The Saint-Louis Post Dispatch recently published an editorial that finally addresses the real solution to the nation’s debt woes:

If America truly is serious about dealing with its deficit problems, there’s a fairly simple solution. But you’re probably not going to like it: Enact a single-payer health care plan.
See, we told you weren’t going to like it.
But the fact is that everyone who has studied the deficit problem has agreed that it’s actually a health care problem — more specifically, the cost of providing Medicare benefits to an aging and longer-living population. The bipartisan National Commission on Fiscal Responsibility and Reform reported last December: “The Congressional Budget Office (CBO) projects if we continue on our current course, deficits will remain high throughout the rest of this decade and beyond, and debt will spiral ever higher, reaching 90 percent of GDP in 2020.

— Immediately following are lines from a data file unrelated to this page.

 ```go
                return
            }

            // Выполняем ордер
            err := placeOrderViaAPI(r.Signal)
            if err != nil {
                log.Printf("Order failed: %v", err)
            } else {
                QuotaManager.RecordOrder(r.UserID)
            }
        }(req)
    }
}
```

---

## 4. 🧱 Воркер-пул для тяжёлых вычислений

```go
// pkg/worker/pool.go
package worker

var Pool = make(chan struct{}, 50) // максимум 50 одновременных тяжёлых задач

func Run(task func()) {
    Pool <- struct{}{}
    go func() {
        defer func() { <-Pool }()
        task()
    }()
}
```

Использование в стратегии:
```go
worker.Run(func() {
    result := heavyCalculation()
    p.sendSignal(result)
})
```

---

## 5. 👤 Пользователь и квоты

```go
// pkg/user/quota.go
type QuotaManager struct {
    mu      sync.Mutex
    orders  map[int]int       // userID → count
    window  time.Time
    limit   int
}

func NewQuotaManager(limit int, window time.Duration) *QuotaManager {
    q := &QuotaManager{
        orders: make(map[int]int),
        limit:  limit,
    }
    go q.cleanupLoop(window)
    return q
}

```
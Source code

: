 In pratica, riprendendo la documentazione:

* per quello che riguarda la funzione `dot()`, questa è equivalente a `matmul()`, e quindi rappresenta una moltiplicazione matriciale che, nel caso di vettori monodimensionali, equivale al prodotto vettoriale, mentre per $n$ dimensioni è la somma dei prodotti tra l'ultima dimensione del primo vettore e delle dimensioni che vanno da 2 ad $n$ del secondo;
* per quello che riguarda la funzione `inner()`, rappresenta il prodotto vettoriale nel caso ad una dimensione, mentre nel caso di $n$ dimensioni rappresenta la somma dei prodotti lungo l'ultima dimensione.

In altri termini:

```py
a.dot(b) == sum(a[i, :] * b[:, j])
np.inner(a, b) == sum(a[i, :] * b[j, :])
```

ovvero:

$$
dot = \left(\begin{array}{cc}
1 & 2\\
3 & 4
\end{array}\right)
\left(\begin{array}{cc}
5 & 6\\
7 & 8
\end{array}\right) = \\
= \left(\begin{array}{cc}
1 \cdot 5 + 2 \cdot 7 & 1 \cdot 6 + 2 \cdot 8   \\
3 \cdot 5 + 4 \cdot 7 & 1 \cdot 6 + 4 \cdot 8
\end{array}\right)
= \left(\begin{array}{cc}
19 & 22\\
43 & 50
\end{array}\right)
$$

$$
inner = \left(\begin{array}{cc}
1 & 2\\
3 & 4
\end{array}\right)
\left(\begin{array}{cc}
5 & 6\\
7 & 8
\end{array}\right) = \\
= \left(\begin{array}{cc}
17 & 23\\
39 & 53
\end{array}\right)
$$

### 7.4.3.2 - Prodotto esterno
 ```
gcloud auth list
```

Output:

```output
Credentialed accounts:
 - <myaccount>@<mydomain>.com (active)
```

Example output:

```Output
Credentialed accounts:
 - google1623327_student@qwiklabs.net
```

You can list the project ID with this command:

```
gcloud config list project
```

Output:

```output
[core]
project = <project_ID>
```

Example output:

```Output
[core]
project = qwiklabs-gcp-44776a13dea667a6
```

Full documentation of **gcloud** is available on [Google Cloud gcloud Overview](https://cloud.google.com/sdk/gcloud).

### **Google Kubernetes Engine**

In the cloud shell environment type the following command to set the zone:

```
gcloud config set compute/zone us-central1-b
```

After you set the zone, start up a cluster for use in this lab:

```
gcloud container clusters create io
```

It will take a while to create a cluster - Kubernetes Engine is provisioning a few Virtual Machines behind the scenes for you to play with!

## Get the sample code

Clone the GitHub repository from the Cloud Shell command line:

Read the rest of the editorial here: http://www.stltoday.com/news/opinion/editorial/article_97afa329-42f8-5f12-adb0-97fa305c3e4b.html#ixzz1VJIHFMrk

I disagree with the paper’s assumption that the public is not going to like having to set up a single payer system. Polls routinely show enthusiastic support for providing Medicare to all Americans. It’s health reform opponents and corporate “sickcare” shills who like to demonize a popular idea and try to mute public support. Nevertheless, bravo to the Post-Dispatch. As the adverse effects of skyrocketing medical costs on the nation’s overall fiscal health become increasingly harder to ignore, hopefully more media outlets will begin calling for the United States to join the rest of the industrialized world and adopt Medicare for all.